As entertaining as Wonder Woman is, it is at the end of the day a superhero movie, therefore with all its clichés and dead ends, according to Christian Tesfaye. 6 out of 10 stars
Women – men love to love them. They are perhaps the only constant reminders that despite all the gross inconveniences men face every day, life is still worth it. Almost all of art is built around the theme of the male counterpart trying to explain his relationship with his mother, sister and most often his female partner.
But I have always wondered do the women feel the same way about men?
Facing the facts, men are not the best examples of their species. Since time immemorial, man has been in charge of the planet, managing its affairs, and its efforts have been largely disastrous. All man seems to have given the world is pain and suffering.

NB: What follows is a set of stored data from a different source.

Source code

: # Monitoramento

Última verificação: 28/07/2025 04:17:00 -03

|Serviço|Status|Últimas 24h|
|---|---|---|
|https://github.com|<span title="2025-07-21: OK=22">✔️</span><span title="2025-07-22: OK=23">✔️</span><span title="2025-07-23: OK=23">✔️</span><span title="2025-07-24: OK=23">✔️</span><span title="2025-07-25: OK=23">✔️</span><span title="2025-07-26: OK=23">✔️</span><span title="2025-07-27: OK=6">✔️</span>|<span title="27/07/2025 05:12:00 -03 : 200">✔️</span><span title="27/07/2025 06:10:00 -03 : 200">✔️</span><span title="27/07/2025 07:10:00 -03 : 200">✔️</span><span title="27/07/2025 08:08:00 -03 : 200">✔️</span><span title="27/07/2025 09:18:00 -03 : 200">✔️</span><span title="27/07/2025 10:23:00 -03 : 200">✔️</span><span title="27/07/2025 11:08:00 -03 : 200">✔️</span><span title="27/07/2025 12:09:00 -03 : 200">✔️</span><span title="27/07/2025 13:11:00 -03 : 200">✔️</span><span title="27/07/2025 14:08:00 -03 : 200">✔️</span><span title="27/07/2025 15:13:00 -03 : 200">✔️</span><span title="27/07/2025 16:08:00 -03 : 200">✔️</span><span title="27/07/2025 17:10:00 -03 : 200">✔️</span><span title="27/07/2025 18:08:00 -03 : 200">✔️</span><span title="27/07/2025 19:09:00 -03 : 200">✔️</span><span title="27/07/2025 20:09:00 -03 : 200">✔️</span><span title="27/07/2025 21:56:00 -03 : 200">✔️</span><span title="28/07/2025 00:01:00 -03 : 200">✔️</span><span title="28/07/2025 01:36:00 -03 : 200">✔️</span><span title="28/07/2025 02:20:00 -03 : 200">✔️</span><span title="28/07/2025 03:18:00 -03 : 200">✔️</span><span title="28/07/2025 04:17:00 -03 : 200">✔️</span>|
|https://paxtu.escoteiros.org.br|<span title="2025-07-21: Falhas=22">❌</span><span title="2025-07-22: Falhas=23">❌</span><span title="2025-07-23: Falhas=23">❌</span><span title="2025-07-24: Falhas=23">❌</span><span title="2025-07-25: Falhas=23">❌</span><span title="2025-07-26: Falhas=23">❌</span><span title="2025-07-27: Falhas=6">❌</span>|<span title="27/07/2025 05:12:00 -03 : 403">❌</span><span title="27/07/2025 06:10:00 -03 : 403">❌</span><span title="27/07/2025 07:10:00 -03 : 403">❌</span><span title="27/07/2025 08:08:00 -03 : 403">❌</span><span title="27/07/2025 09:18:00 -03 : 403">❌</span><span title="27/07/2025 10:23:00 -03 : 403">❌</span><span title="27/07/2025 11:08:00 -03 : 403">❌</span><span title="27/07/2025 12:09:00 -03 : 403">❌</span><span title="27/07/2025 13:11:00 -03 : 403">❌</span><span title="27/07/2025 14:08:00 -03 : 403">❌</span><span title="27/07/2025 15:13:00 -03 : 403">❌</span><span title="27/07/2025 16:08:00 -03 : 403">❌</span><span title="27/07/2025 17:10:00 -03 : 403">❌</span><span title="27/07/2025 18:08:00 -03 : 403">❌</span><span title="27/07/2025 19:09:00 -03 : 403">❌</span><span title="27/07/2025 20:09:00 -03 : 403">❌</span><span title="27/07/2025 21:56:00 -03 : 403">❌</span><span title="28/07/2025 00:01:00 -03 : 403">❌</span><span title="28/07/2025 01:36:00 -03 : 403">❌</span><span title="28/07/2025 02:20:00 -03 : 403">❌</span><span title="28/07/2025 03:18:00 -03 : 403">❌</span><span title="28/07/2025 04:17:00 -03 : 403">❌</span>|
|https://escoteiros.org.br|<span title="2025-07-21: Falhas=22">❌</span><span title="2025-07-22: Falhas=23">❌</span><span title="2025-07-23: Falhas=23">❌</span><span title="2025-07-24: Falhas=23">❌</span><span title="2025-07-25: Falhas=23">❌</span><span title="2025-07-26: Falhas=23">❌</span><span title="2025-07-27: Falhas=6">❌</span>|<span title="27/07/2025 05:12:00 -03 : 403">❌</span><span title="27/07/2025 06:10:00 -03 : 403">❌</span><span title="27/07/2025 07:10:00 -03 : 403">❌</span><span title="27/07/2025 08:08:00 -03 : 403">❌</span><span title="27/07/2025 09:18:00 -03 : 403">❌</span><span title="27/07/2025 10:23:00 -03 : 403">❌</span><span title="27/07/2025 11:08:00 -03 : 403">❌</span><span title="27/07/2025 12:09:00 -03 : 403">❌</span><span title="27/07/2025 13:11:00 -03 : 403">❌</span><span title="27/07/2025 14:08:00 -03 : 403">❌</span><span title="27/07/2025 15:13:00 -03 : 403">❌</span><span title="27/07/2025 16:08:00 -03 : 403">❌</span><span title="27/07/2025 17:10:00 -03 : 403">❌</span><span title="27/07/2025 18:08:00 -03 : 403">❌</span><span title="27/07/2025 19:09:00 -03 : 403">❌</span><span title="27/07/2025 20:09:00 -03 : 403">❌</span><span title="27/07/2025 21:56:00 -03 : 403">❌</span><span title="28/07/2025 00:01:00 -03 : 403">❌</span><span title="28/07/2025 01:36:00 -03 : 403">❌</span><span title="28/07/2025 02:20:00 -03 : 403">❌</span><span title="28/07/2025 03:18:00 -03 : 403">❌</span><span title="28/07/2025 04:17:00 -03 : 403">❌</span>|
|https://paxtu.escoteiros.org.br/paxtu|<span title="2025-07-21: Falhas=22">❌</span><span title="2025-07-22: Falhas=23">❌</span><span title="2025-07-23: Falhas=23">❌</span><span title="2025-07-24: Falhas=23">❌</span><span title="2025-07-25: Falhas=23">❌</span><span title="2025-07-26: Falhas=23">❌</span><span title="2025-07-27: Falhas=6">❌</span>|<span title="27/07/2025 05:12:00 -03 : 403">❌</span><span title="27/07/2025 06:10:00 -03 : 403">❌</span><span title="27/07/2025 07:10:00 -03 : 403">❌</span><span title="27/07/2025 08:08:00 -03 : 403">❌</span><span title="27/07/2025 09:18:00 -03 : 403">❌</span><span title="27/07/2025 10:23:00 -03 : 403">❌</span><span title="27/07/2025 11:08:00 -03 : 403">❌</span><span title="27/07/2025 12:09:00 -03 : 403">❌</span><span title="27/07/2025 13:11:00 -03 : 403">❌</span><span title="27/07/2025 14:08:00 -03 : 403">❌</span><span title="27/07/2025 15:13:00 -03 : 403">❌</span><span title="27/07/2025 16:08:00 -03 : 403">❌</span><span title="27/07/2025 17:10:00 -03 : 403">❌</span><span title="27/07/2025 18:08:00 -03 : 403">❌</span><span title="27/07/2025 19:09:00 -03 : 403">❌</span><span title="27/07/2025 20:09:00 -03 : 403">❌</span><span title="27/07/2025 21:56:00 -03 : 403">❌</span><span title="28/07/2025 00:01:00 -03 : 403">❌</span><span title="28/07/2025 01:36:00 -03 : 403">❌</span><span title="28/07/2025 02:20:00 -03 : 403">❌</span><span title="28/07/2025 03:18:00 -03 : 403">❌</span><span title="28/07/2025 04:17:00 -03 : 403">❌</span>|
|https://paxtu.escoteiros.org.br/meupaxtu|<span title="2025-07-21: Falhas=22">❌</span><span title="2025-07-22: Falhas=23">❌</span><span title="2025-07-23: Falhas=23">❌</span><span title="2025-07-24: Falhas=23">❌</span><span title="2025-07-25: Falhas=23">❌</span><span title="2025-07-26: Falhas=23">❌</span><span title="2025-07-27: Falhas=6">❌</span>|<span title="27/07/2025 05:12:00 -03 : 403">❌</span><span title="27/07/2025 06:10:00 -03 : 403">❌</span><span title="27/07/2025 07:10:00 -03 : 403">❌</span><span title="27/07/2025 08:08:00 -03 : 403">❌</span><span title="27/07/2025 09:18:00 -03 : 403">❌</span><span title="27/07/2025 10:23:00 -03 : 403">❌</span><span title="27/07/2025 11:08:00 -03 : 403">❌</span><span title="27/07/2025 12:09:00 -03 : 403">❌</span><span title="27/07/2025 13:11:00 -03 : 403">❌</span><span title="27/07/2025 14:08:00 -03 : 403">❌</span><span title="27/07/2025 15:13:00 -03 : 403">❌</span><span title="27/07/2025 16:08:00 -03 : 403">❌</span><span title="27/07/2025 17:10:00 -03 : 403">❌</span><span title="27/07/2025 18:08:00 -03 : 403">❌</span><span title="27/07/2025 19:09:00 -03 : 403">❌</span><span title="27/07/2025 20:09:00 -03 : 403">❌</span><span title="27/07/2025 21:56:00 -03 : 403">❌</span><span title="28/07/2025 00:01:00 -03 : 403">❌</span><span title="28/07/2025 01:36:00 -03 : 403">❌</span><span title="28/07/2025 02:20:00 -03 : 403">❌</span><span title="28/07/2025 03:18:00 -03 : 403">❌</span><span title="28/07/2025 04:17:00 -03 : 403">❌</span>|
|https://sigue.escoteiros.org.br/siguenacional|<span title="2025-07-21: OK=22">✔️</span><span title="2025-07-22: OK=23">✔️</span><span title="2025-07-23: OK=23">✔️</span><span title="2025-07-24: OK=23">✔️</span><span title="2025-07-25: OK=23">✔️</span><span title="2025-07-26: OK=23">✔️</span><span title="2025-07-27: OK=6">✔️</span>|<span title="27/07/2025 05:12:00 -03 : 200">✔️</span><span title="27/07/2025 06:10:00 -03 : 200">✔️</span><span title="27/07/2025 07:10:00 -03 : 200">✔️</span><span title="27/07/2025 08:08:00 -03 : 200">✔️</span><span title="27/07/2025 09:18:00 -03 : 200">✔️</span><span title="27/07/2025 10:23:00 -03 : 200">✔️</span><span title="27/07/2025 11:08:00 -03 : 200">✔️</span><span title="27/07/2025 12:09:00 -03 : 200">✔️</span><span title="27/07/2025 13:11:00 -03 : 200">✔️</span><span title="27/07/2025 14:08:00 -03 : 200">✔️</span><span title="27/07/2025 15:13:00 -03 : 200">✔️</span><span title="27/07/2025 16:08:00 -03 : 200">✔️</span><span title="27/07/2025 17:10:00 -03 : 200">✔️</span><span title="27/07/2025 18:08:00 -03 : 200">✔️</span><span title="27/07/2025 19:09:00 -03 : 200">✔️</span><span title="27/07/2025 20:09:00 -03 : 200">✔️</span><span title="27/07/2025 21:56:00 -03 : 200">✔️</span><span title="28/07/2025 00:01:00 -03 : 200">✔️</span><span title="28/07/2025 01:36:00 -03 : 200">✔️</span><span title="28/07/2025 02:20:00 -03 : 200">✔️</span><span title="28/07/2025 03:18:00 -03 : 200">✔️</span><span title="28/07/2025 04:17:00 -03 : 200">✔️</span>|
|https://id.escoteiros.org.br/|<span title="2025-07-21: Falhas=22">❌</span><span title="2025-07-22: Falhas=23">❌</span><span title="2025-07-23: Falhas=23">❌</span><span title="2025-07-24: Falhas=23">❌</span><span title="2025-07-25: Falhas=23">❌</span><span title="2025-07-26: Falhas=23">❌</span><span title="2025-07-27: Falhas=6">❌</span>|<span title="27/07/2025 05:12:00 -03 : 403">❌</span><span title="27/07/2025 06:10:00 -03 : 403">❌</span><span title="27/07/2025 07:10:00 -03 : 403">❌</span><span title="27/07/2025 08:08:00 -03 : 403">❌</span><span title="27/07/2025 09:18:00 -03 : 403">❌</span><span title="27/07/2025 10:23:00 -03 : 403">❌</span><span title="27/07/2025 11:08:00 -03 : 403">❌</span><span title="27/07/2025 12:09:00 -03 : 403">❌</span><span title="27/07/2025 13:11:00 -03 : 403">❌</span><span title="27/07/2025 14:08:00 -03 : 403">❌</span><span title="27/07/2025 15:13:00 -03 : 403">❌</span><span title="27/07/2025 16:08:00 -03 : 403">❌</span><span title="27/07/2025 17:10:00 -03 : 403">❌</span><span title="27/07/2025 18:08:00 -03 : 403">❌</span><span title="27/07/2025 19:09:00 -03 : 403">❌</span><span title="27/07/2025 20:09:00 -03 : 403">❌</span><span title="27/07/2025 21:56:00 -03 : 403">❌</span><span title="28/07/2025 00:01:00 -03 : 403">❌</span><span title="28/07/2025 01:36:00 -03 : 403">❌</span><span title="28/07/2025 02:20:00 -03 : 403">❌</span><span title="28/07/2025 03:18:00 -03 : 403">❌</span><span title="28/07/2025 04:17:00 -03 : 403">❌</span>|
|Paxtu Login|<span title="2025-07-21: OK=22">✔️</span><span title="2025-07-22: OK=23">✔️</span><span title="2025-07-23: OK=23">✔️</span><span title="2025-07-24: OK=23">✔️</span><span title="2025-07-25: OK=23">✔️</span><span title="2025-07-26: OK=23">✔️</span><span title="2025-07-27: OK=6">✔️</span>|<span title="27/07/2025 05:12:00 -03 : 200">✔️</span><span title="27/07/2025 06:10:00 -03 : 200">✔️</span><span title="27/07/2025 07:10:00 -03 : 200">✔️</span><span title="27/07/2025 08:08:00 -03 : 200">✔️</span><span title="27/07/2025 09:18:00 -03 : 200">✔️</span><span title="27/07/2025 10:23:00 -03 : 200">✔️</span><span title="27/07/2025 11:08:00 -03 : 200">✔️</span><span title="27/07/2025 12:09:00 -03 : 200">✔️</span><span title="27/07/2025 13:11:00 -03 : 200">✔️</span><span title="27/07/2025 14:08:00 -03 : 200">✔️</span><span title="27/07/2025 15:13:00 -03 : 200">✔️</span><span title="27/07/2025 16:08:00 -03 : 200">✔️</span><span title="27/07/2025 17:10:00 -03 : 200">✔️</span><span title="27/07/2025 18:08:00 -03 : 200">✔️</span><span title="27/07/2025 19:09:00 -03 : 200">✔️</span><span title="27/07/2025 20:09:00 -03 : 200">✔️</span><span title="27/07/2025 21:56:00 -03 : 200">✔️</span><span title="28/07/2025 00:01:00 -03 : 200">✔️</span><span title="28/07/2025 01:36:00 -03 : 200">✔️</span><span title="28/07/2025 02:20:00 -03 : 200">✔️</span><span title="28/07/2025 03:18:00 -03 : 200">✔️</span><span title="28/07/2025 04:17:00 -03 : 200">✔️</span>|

Men are egotistical, ugly and ad lib. And if it were not for man, Darwin would never have figured out that human beings were formerly apes.
It was World War II that brought the world to its senses. More men than ever went overseas for a battle for the soul of the planet. Back home, someone had to take over the chores, by which I mean, the factories and institutions that keep a nation alive.
When the war ended, those women kept on working, instead of relinquishing their seats to male equivalents. Ever since, they have had more say in society, the economy, politics and world affairs. And the planet has been far more stable, democratic and peaceful than ever. But I am sure ultraconservatives would say this was just a coincidence.
Wonder Woman is the new superhero movie from DC Comics. She is unique in that she is a woman. Of course, there have been others before, namely Black Widow from the Marvel Cinematic Universe (MCU).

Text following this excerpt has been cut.